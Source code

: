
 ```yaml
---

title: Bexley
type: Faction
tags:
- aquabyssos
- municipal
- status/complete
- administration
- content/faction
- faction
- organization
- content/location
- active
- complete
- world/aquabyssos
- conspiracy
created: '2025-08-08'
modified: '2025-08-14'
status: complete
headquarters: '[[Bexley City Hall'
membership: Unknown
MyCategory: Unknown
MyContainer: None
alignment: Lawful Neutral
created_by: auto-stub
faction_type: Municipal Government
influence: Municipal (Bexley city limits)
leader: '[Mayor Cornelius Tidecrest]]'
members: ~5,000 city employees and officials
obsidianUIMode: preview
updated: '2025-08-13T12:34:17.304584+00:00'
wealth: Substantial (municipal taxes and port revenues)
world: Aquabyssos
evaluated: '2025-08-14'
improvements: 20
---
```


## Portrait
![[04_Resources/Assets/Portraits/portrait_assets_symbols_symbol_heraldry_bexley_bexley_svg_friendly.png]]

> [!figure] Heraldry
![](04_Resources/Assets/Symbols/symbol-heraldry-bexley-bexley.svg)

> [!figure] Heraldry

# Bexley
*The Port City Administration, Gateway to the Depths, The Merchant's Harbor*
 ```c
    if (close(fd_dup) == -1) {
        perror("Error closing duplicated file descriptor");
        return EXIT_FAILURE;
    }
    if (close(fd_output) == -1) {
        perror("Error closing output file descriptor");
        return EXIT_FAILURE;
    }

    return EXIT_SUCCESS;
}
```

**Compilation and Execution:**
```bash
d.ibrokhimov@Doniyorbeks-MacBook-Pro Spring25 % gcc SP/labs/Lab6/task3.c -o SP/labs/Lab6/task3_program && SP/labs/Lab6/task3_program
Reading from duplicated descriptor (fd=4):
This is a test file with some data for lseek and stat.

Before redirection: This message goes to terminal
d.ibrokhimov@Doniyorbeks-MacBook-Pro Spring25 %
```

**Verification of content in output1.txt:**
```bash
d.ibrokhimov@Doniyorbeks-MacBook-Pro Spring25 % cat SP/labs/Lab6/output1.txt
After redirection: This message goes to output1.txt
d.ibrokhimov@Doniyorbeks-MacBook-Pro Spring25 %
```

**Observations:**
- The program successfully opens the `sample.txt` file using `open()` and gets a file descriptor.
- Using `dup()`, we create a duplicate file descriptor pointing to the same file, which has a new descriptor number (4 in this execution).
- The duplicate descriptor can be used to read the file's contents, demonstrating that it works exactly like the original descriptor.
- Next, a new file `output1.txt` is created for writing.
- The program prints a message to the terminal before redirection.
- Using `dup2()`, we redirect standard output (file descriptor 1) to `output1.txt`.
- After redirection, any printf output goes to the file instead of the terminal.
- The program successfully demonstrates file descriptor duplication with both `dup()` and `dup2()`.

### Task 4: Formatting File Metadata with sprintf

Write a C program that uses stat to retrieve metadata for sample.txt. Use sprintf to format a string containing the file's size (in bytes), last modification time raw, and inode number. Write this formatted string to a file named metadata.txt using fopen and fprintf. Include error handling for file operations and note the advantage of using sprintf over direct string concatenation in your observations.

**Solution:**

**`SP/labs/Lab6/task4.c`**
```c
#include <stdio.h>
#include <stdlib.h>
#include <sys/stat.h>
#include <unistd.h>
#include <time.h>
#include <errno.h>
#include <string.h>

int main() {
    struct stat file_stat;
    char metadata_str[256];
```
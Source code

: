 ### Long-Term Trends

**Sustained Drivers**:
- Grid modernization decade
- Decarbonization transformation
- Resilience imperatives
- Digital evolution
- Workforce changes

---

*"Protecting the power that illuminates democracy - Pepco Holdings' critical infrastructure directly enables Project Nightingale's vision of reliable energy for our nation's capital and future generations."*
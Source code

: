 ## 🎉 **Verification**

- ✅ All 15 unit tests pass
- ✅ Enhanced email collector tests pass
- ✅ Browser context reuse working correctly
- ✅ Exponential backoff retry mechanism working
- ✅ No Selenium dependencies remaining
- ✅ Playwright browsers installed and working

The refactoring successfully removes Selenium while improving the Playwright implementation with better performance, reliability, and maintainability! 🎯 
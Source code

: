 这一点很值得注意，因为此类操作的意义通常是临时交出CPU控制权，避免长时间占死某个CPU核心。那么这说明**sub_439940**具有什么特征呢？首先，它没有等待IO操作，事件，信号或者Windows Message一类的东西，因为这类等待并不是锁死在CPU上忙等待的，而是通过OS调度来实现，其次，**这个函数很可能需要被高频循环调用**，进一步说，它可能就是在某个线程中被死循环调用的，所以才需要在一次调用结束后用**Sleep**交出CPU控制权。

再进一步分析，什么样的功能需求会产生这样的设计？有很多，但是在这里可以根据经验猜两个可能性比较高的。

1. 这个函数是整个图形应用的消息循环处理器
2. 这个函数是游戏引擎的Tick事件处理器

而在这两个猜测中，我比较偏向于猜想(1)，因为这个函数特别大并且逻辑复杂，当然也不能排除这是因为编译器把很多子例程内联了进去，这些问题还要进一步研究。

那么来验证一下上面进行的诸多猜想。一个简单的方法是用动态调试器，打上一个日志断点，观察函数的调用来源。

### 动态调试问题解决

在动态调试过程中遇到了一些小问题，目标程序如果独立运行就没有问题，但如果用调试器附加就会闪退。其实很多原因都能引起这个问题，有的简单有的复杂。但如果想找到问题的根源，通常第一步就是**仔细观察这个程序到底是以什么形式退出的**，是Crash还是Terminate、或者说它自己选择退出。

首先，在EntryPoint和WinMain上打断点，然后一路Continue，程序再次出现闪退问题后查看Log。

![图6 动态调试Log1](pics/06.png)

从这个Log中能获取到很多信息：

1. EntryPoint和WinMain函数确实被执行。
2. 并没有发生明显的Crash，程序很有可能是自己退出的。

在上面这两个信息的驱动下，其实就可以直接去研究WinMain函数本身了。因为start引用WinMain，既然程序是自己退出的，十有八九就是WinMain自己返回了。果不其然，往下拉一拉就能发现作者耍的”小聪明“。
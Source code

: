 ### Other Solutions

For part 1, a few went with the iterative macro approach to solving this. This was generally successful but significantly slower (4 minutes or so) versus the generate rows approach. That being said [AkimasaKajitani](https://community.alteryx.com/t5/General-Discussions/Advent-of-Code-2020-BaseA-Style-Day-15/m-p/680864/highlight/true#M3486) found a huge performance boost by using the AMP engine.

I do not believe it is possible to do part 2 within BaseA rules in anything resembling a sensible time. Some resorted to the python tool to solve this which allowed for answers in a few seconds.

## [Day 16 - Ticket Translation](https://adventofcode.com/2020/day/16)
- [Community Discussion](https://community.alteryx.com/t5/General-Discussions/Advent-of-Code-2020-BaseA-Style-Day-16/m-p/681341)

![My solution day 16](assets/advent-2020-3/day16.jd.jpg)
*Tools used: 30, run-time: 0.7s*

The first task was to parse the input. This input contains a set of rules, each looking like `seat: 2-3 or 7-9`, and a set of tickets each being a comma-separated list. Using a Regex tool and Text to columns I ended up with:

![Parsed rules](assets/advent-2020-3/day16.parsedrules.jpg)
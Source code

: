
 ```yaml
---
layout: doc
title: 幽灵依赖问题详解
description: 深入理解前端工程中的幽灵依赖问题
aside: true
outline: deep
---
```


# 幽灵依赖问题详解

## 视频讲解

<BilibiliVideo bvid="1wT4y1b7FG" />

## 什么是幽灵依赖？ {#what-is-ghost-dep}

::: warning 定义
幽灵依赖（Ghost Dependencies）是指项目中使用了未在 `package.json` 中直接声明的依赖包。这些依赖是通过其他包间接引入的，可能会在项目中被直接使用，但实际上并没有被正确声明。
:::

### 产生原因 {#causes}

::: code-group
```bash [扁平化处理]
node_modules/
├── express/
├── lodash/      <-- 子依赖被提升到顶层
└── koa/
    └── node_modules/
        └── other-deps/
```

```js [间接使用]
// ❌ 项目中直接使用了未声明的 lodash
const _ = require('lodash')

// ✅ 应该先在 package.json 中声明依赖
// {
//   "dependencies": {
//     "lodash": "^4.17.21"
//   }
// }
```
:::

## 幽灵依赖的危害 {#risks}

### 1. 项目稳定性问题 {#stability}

Directions: Go to the line with "- Digital evolution" in the entries above and repeat every line from there through the line with "- ✅ Enhanced email collector tests pass", exactly and with no other text.

Answer section:
- Digital evolution
- Workforce changes

---

*"Protecting the power that illuminates democracy - Pepco Holdings' critical infrastructure directly enables Project Nightingale's vision of reliable energy for our nation's capital and future generations."*
Source code

: ## 🎉 **Verification**

- ✅ All 15 unit tests pass
- ✅ Enhanced email collector tests pass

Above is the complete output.